"""

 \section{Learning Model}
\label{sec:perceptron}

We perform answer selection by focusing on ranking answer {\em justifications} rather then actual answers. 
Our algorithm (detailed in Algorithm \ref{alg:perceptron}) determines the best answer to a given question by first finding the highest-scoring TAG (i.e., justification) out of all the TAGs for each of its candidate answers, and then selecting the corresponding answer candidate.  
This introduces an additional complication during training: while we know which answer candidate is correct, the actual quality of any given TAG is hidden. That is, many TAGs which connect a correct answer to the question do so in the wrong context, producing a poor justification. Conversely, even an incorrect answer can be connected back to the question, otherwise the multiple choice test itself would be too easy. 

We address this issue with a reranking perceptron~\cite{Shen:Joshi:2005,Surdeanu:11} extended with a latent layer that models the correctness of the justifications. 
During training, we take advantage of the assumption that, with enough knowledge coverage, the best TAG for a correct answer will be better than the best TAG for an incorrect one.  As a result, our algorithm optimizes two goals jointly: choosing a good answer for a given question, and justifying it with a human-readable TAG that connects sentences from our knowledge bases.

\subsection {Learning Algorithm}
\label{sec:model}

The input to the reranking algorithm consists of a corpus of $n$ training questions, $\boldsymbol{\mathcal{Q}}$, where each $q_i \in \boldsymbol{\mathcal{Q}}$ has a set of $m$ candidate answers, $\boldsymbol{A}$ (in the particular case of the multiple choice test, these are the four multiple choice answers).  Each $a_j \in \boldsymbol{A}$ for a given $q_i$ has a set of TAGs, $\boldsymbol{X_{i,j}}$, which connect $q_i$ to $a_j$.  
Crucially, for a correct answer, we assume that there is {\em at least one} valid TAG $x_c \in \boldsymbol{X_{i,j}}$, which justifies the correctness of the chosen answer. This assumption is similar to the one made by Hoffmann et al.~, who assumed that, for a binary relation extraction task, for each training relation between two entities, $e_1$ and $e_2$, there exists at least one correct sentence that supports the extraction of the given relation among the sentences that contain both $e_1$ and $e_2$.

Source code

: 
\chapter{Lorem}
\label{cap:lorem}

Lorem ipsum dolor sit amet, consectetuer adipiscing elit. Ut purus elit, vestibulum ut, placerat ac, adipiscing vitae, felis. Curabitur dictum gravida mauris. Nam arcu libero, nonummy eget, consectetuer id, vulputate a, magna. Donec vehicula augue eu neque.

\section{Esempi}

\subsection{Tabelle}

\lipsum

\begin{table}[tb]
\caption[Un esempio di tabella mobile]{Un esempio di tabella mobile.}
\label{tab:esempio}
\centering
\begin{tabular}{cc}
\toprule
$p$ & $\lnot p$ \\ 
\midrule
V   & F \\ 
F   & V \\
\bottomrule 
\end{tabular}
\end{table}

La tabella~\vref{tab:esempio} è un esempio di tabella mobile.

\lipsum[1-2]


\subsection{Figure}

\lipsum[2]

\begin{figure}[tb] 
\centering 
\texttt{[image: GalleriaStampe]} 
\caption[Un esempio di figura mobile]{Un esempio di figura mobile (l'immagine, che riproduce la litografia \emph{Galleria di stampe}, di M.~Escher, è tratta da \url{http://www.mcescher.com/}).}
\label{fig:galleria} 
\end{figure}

"""

Exercise details: What is the number of lines in the listing that contain "choice"? State it and nothing more.

Exercise response: 2